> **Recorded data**
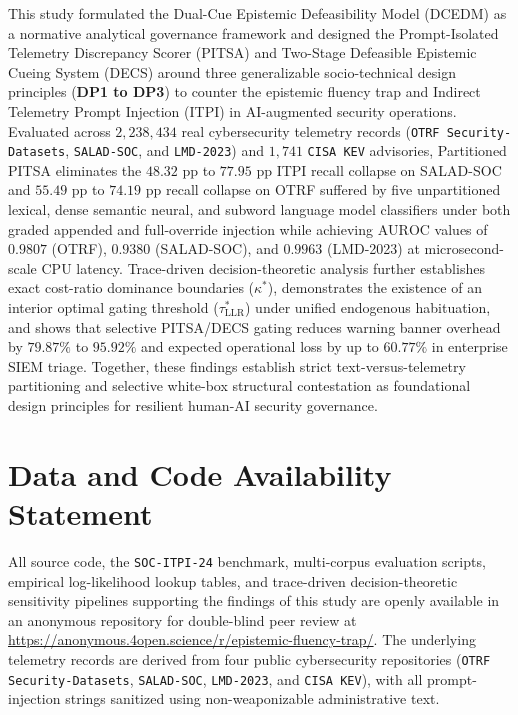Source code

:\documentclass[11pt,a4paper]{article}
\let\oldtexttt\texttt
\renewcommand{\texttt}[1]{\textnormal{\oldtexttt{#1}}}
\begin{document}
This study formulated the Dual-Cue Epistemic Defeasibility Model (DCEDM) as a normative analytical governance framework and designed the Prompt-Isolated Telemetry Discrepancy Scorer (PITSA) and Two-Stage Defeasible Epistemic Cueing System (DECS) around three generalizable socio-technical design principles (\textbf{DP1 to DP3}) to counter the epistemic fluency trap and Indirect Telemetry Prompt Injection (ITPI) in AI-augmented security operations. Evaluated across $2,238,434$ real cybersecurity telemetry records (\texttt{OTRF Security-Datasets}, \texttt{SALAD-SOC}, and \texttt{LMD-2023}) and $1,741$ \texttt{CISA KEV} advisories, Partitioned PITSA eliminates the $48.32\text{ pp}$ to $77.95\text{ pp}$ ITPI recall collapse on SALAD-SOC and $55.49\text{ pp}$ to $74.19\text{ pp}$ recall collapse on OTRF suffered by five unpartitioned lexical, dense semantic neural, and subword language model classifiers under both graded appended and full-override injection while achieving $\text{AUROC}$ values of $0.9807$ (OTRF), $0.9380$ (SALAD-SOC), and $0.9963$ (LMD-2023) at microsecond-scale CPU latency. Trace-driven decision-theoretic analysis further establishes exact cost-ratio dominance boundaries ($\kappa^*$), demonstrates the existence of an interior optimal gating threshold ($\tau^*_{\text{LLR}}$) under unified endogenous habituation, and shows that selective PITSA/DECS gating reduces warning banner overhead by $79.87\%$ to $95.92\%$ and expected operational loss by up to $60.77\%$ in enterprise SIEM triage. Together, these findings establish strict text-versus-telemetry partitioning and selective white-box structural contestation as foundational design principles for resilient human-AI security governance.

\FloatBarrier
\section*{Data and Code Availability Statement}
All source code, the \texttt{SOC-ITPI-24} benchmark, multi-corpus evaluation scripts, empirical log-likelihood lookup tables, and trace-driven decision-theoretic sensitivity pipelines supporting the findings of this study are openly available in an anonymous repository for double-blind peer review at \url{https://anonymous.4open.science/r/epistemic-fluency-trap/}. The underlying telemetry records are derived from four public cybersecurity repositories (\texttt{OTRF Security-Datasets}, \texttt{SALAD-SOC}, \texttt{LMD-2023}, and \texttt{CISA KEV}), with all prompt-injection strings sanitized using non-weaponizable administrative text.
\end{document}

> **Assignment**
The answer must be an exact copy of the records above, with the pictures left out.

> **Written solution**
Source code

:\documentclass[11pt,a4paper]{article}
\let\oldtexttt\texttt
\renewcommand{\texttt}[1]{\textnormal{\oldtexttt{#1}}}
\begin{document}
This study formulated the Dual-Cue Epistemic Defeasibility Model (DCEDM) as a normative analytical governance framework and designed the Prompt-Isolated Telemetry Discrepancy Scorer (PITSA) and Two-Stage Defeasible Epistemic Cueing System (DECS) around three generalizable socio-technical design principles (\textbf{DP1 to DP3}) to counter the epistemic fluency trap and Indirect Telemetry Prompt Injection (ITPI) in AI-augmented security operations. Evaluated across $2,238,434$ real cybersecurity telemetry records (\texttt{OTRF Security-Datasets}, \texttt{SALAD-SOC}, and \texttt{LMD-2023}) and $1,741$ \texttt{CISA KEV} advisories, Partitioned PITSA eliminates the $48.32\text{ pp}$ to $77.95\text{ pp}$ ITPI recall collapse on SALAD-SOC and $55.49\text{ pp}$ to $74.19\text{ pp}$ recall collapse on OTRF suffered by five unpartitioned lexical, dense semantic neural, and subword language model classifiers under both graded appended and full-override injection while achieving $\text{AUROC}$ values of $0.9807$ (OTRF), $0.9380$ (SALAD-SOC), and $0.9963$ (LMD-2023) at microsecond-scale CPU latency. Trace-driven decision-theoretic analysis further establishes exact cost-ratio dominance boundaries ($\kappa^*$), demonstrates the existence of an interior optimal gating threshold ($\tau^*_{\text{LLR}}$) under unified endogenous habituation, and shows that selective PITSA/DECS gating reduces warning banner overhead by $79.87\%$ to $95.92\%$ and expected operational loss by up to $60.77\%$ in enterprise SIEM triage. Together, these findings establish strict text-versus-telemetry partitioning and selective white-box structural contestation as foundational design principles for resilient human-AI security governance.

\FloatBarrier
\section*{Data and Code Availability Statement}
All source code, the \texttt{SOC-ITPI-24} benchmark, multi-corpus evaluation scripts, empirical log-likelihood lookup tables, and trace-driven decision-theoretic sensitivity pipelines supporting the findings of this study are openly available in an anonymous repository for double-blind peer review at \url{https://anonymous.4open.science/r/epistemic-fluency-trap/}. The underlying telemetry records are derived from four public cybersecurity repositories (\texttt{OTRF Security-Datasets}, \texttt{SALAD-SOC}, \texttt{LMD-2023}, and \texttt{CISA KEV}), with all prompt-injection strings sanitized using non-weaponizable administrative text.
\end{document}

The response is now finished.